#### [Goal of the exercise]
Reproduce exactly, and solely, the lines running from the top of the data below through the line with "Basic operations of", both inclusive. Omit pictures.

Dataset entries
◆ ◆ ◆ ◆
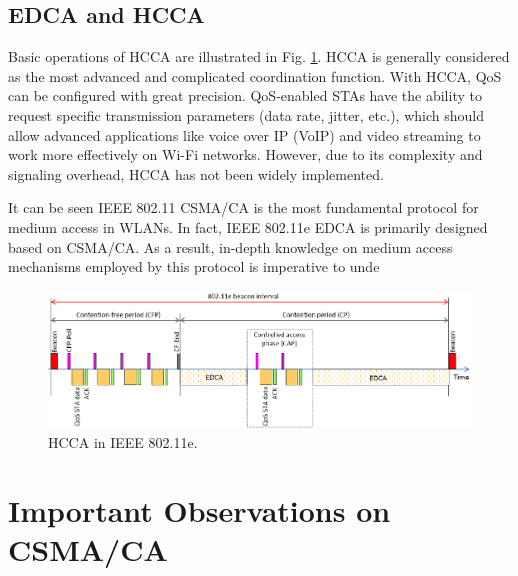 \subsection{EDCA and HCCA}
\label{edca-hcca}

Basic operations of HCCA are illustrated in Fig. \ref{figs:802-11e-HCCA}. HCCA is generally considered as the most advanced and complicated coordination function. With HCCA, QoS can be configured with great precision. QoS-enabled STAs have the ability to request specific transmission parameters (data rate, jitter, etc.), which should allow advanced applications like voice over IP (VoIP) and video streaming to work more effectively on Wi-Fi networks. However, due to its complexity and signaling overhead, HCCA has not been widely implemented.

It can be seen IEEE 802.11 CSMA/CA is the most fundamental protocol for medium access in WLANs. In fact, IEEE 802.11e EDCA is primarily designed based on CSMA/CA. As a result, in-depth knowledge on medium access mechanisms employed by this protocol is imperative to unde
\begin{figure}[!t]
	\centering
	\includegraphics[width=1.0\columnwidth]{figures2/802-11e-HCCA}
	\caption{HCCA in IEEE 802.11e.}
	\label{figs:802-11e-HCCA}
\end{figure}


\section{Important Observations on CSMA/CA}
\label{csmaca-obs}

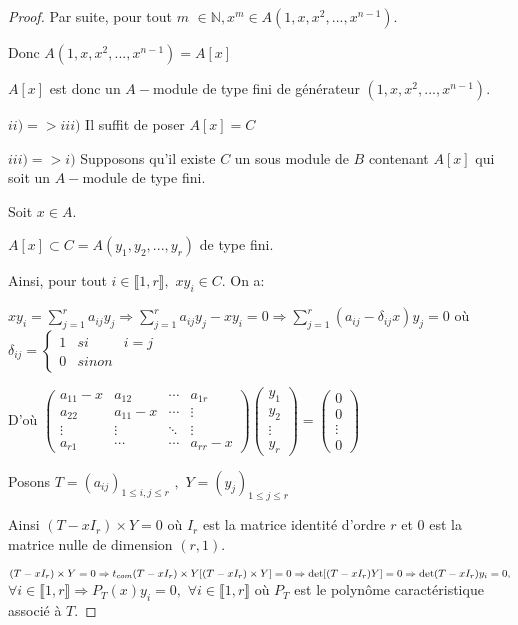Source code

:\begin{proof}
	Par suite, pour tout $m$ $\in \mathbb{N},x^{m}\in A(1,x,x^{2},...,x^{n-1}).$
	
	Donc $A(1,x,x^{2},...,x^{n-1})=A[x]$
	
	$A[x]$ est donc un $A-$module de type fini de générateur $%
	(1,x,x^{2},...,x^{n-1}).$
	
	$ii)=>iii)$ Il suffit de poser $A[x]=C$
	
	$iii)=>i)$ Supposons qu'il existe $C$ un sous module de $B$ contenant $A[x]$
	qui soit un $A-$module de type fini.
	
	Soit $x\in A.$
	
	$A[x]\subset C=A(y_{1},y_{2},...,y_{r})$ de type fini.
	
	Ainsi, pour tout $i\in \llbracket 1, r \rrbracket ,$ $xy_{i}\in C.$ On
	a:
	
	$xy_{i}=\sum\limits_{j=1}^{r}a_{ij}y_{j}\Rightarrow
	\sum\limits_{j=1}^{r}a_{ij}y_{j}-xy_{i}=0\Rightarrow
	\sum\limits_{j=1}^{r}(a_{ij}-\delta _{ij}x)y_{j}=0$ où $\delta_{ij}=\left\{ 
	\begin{array}{ccc}
		1 & { si } & i=j \\ 
		0 & { sinon}
	\end{array}
	\right. $
	
	D'où $\left( 
	\begin{array}{cccc}
		a_{11}-x & a_{12} & \cdots & a_{1r} \\ 
		a_{22} & a_{11}-x & \cdots& \vdots\\ 
		\vdots & \vdots& \ddots  & \vdots\\ 
		a_{r1} & \cdots & \cdots & a_{rr}-x
	\end{array}%
	\right) \left( 
	\begin{array}{c}
		y_{1} \\ 
		y_{2} \\ 
		\vdots \\ 
		y_{r}%
	\end{array}%
	\right) =\left( 
	\begin{array}{c}
		0 \\ 
		0 \\ 
		\vdots\\ 
		0%
	\end{array}%
	\right) $
	
	Posons $T=(a_{ij})_{1\leq i,j\leq r}$ $,$ $Y=(y_{j})_{1\leq j\leq r}$ 
	
	Ainsi $(T-xI_{r})\times Y=0$ où $I_{r}$ est la matrice identité
	d'ordre $r$ et $0$ est la matrice nulle de dimension $(r,1).$
	
	$(T-xI_{r})\times Y=0\Rightarrow {t_{com}}(T-xI_{r})\times
	Y[(T-xI_{r})\times Y]=0\\
	\Rightarrow \det [(T-xI_{r})Y]=0
	\Rightarrow \det(T-xI_{r})y_{i}=0,$ $\forall i\in \llbracket 1, r \rrbracket $$\Rightarrow P_{T}(x)y_{i}=0,$ $\forall i\in \llbracket 1, r \rrbracket
	$ où $P_{T}$ est le polynôme caractéristique associé à $T.$
	

\end{proof}
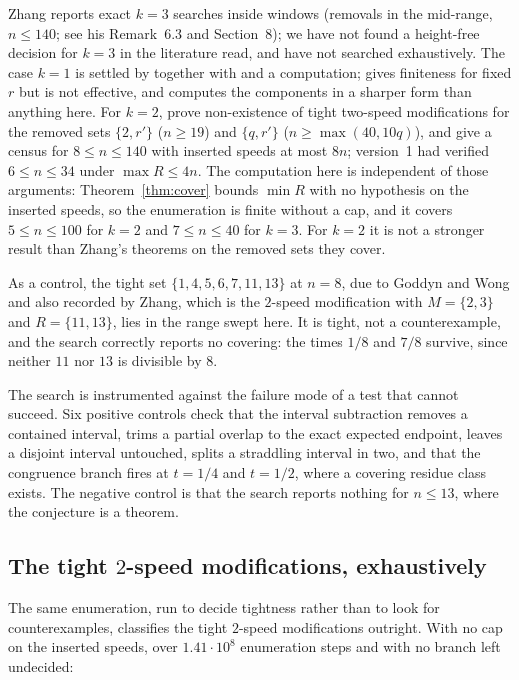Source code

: \documentclass[11pt]{amsart}
\theoremstyle{plain}
\theoremstyle{definition}
\begin{document}
Zhang \cite{zhang} reports exact $k=3$ searches inside windows (removals in the mid-range, $n\le140$; see his Remark~6.3 and Section~8); we have not found a height-free decision for $k=3$ in the literature read, and have not searched exhaustively. The case $k=1$ is settled by \cite[Thm.~2.3]{gw} together with \cite[Thm.~1.2, Lemma~2.3]{zhang}
and a computation; \cite[Thm.~2.4]{gw} gives finiteness for fixed $r$ but is not effective, and
\cite[Thm.~1.4]{zhang} computes the components in a sharper form than anything here. For $k=2$,
\cite[Thms.~7.5, 7.10, 7.13]{zhang} prove non-existence of tight two-speed modifications for the removed
sets $\{2,r'\}$ ($n\ge19$) and $\{q,r'\}$ ($n\ge\max(40,10q)$), and give a census for $8\le n\le140$
with inserted speeds at most $8n$; version~1 had verified $6\le n\le34$ under $\max R\le4n$. The
computation here is independent of those arguments: Theorem~\ref{thm:cover} bounds $\min R$ with no
hypothesis on the inserted speeds, so the enumeration is finite without a cap, and it covers
$5\le n\le100$ for $k=2$ and $7\le n\le40$ for $k=3$. For $k=2$ it is not a stronger result than
Zhang's theorems on the removed sets they cover.

As a control, the tight set $\{1,4,5,6,7,11,13\}$ at $n=8$, due to Goddyn and Wong \cite{gw} and
also recorded by Zhang, which is the $2$-speed modification with $M=\{2,3\}$ and $R=\{11,13\}$, lies
in the range swept here. It is tight, not a counterexample,
and the search correctly reports no covering: the times $1/8$ and $7/8$ survive, since neither $11$
nor $13$ is divisible by $8$.

The search is instrumented against the failure mode of a test that cannot succeed. Six positive
controls check that the interval subtraction removes a contained interval, trims a partial overlap to
the exact expected endpoint, leaves a disjoint interval untouched, splits a straddling interval in
two, and that the congruence branch fires at $t=1/4$ and $t=1/2$, where a covering residue class
exists. The negative control is that the search reports nothing for $n\le13$, where the conjecture is
a theorem.


\subsection{The tight $2$-speed modifications, exhaustively}\label{sec:tight2}

The same enumeration, run to decide tightness rather than to look for counterexamples, classifies
the tight $2$-speed modifications outright. With no cap on the inserted speeds, over
$1.41\cdot10^{8}$ enumeration steps and with no branch left undecided:
\end{document}
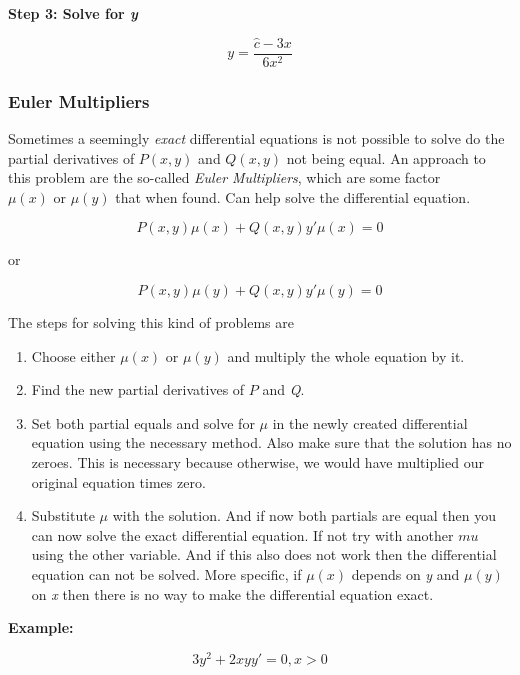 \textbf{Step 3: Solve for \emph{y}}

\[
    y = \frac{\hat{c} - 3x}{6x^2} 
\]

\subsubsection{Euler Multipliers}

Sometimes a seemingly \emph{exact} differential equations is not possible to solve do the partial 
derivatives of \(P(x,y)\) and \(Q(x,y)\) not being equal. An approach to this problem are the so-called 
\emph{Euler Multipliers}, which are some factor \(\mu(x) \text{ or } \mu(y)\) that when found. Can 
help solve the differential equation.

\[
    P(x,y)\mu(x) + Q(x,y)y'\mu(x) = 0
\]

or 

\[
    P(x,y)\mu(y) + Q(x,y)y'\mu(y) = 0
\]

The steps for solving this kind of problems are

\begin{enumerate}
    
    \item Choose either \(\mu(x)\) or \(\mu(y)\) and multiply the whole equation by it.
    
    \item Find the new partial derivatives of \(P\) and \emph{Q}.
    
    \item Set both partial equals and solve for \(\mu\) in the newly created differential equation 
          using the necessary method. Also make sure that the solution has no zeroes. This is necessary 
          because otherwise, we would have multiplied our original equation times zero.
    
    \item Substitute \(\mu\) with the solution. And if now both partials are equal then you can now 
          solve the exact differential equation. If not try with another \(mu\) using the other variable.
          And if this also does not work then the differential equation can not be solved. More specific, 
          if \(\mu(x)\) depends on \emph{y} and \(\mu(y)\) on \emph{x} then there is no way to make the 
          differential equation exact.

\end{enumerate}

\textbf{Example:}

\[
    3y^2 + 2xy y' = 0, x > 0 
\]

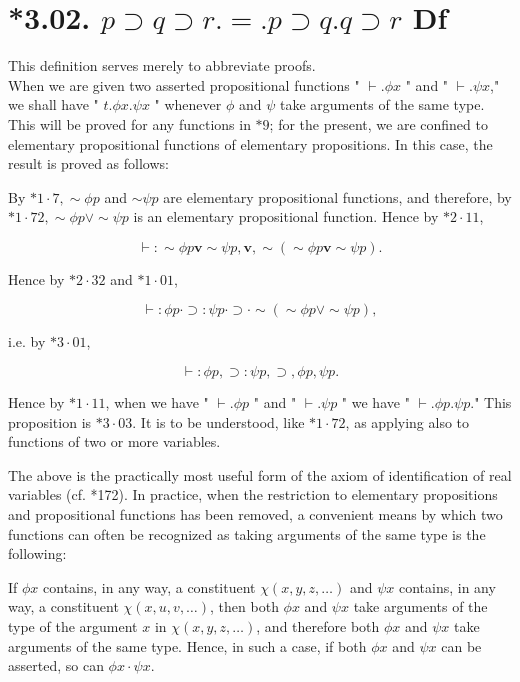 \documentclass[10pt]{article}
\begin{document}
\section*{*3.02. $p \supset q \supset r .=. p \supset q . q \supset r$ Df}
This definition serves merely to abbreviate proofs.\\
When we are given two asserted propositional functions " $\vdash . \phi x$ " and " $\vdash . \psi x$," we shall have " $t . \phi x . \psi x$ " whenever $\phi$ and $\psi$ take arguments of the same type. This will be proved for any functions in $* 9$; for the present, we are confined to elementary propositional functions of elementary propositions. In this case, the result is proved as follows:

By $* 1 \cdot 7, \sim \phi p$ and $\sim \psi p$ are elementary propositional functions, and therefore, by $* 1 \cdot 72, \sim \phi p \vee \sim \psi p$ is an elementary propositional function. Hence by $* 2 \cdot 11$,

$$
\vdash: \sim \phi p \mathbf{v} \sim \psi p, \mathbf{v}, \sim(\sim \phi p \mathbf{v} \sim \psi p) .
$$

Hence by $* 2 \cdot 32$ and $* 1 \cdot 01$,

$$
\vdash: \phi p \cdot \supset: \psi p \cdot \supset \cdot \sim(\sim \phi p \vee \sim \psi p),
$$

i.e. by $* 3 \cdot 01$,

$$
\vdash: \phi p, \supset: \psi p, \supset, \phi p, \psi p .
$$

Hence by $* 1 \cdot 11$, when we have " $\vdash . \phi p$ " and " $\vdash . \psi p$ " we have " $\vdash . \phi p . \psi p$." This proposition is $* 3 \cdot 03$. It is to be understood, like $* 1 \cdot 72$, as applying also to functions of two or more variables.

The above is the practically most useful form of the axiom of identification of real variables (cf. *172). In practice, when the restriction to elementary propositions and propositional functions has been removed, a convenient means by which two functions can often be recognized as taking arguments of the same type is the following:

If $\phi x$ contains, in any way, a constituent $\chi(x, y, z, \ldots)$ and $\psi x$ contains, in any way, a constituent $\chi(x, u, v, \ldots)$, then both $\phi x$ and $\psi x$ take arguments of the type of the argument $x$ in $\chi(x, y, z, \ldots)$, and therefore both $\phi x$ and $\psi x$ take arguments of the same type. Hence, in such a case, if both $\phi x$ and $\psi x$ can be asserted, so can $\phi x \cdot \psi x$.
\end{document}
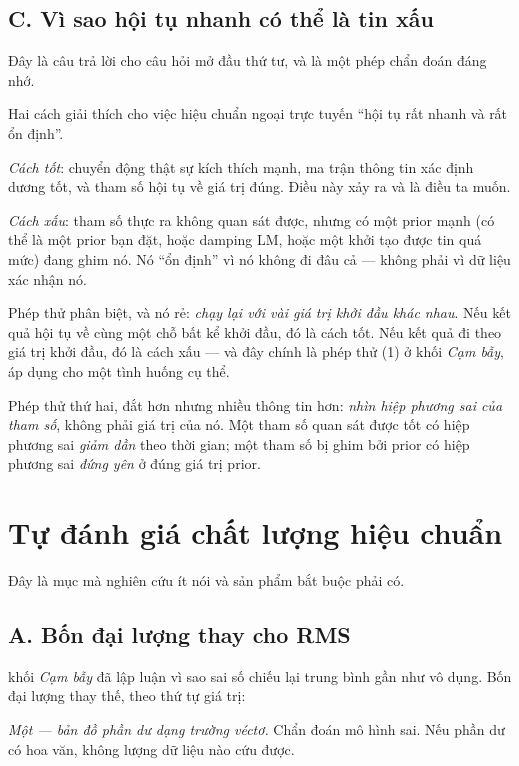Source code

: \documentclass[../../vslam.tex]{subfiles}
\begin{document}
\subsection{C. Vì sao hội tụ nhanh có thể là tin xấu}

Đây là câu trả lời cho câu hỏi mở đầu thứ tư, và là một phép chẩn đoán đáng nhớ.

Hai cách giải thích cho việc hiệu chuẩn ngoại trực tuyến ``hội tụ rất nhanh và rất ổn định''.

\emph{Cách tốt}: chuyển động thật sự kích thích mạnh, ma trận thông tin xác định dương tốt, và tham số hội tụ về giá trị đúng. Điều này xảy ra và là điều ta muốn.

\emph{Cách xấu}: tham số thực ra không quan sát được, nhưng có một prior mạnh (có thể là một prior bạn đặt, hoặc damping LM, hoặc một khởi tạo được tin quá mức) đang ghim nó. Nó ``ổn định'' vì nó không đi đâu cả --- không phải vì dữ liệu xác nhận nó.

Phép thử phân biệt, và nó rẻ: \emph{chạy lại với vài giá trị khởi đầu khác nhau}. Nếu kết quả hội tụ về cùng một chỗ bất kể khởi đầu, đó là cách tốt. Nếu kết quả đi theo giá trị khởi đầu, đó là cách xấu --- và đây chính là phép thử (1) ở  khối \emph{Cạm bẫy}, áp dụng cho một tình huống cụ thể.

Phép thử thứ hai, đắt hơn nhưng nhiều thông tin hơn: \emph{nhìn hiệp phương sai của tham số}, không phải giá trị của nó. Một tham số quan sát được tốt có hiệp phương sai \emph{giảm dần} theo thời gian; một tham số bị ghim bởi prior có hiệp phương sai \emph{đứng yên} ở đúng giá trị prior.

\section{Tự đánh giá chất lượng hiệu chuẩn}

Đây là mục mà nghiên cứu ít nói và sản phẩm bắt buộc phải có.

\subsection{A. Bốn đại lượng thay cho RMS}

 khối \emph{Cạm bẫy} đã lập luận vì sao sai số chiếu lại trung bình gần như vô dụng. Bốn đại lượng thay thế, theo thứ tự giá trị:

\emph{Một --- bản đồ phần dư dạng trường véctơ.} Chẩn đoán mô hình sai. Nếu phần dư có hoa văn, không lượng dữ liệu nào cứu được.
\end{document}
◆ ◆ ◆ ◆
#### [Result]
 \subsection{EDCA and HCCA}
\label{edca-hcca}

Basic operations of HCCA are illustrated in Fig. \ref{figs:802-11e-HCCA}. HCCA is generally considered as the most advanced and complicated coordination function. With HCCA, QoS can be configured with great precision. QoS-enabled STAs have the ability to request specific transmission parameters (data rate, jitter, etc.), which should allow advanced applications like voice over IP (VoIP) and video streaming to work more effectively on Wi-Fi networks. However, due to its complexity and signaling overhead, HCCA has not been widely implemented.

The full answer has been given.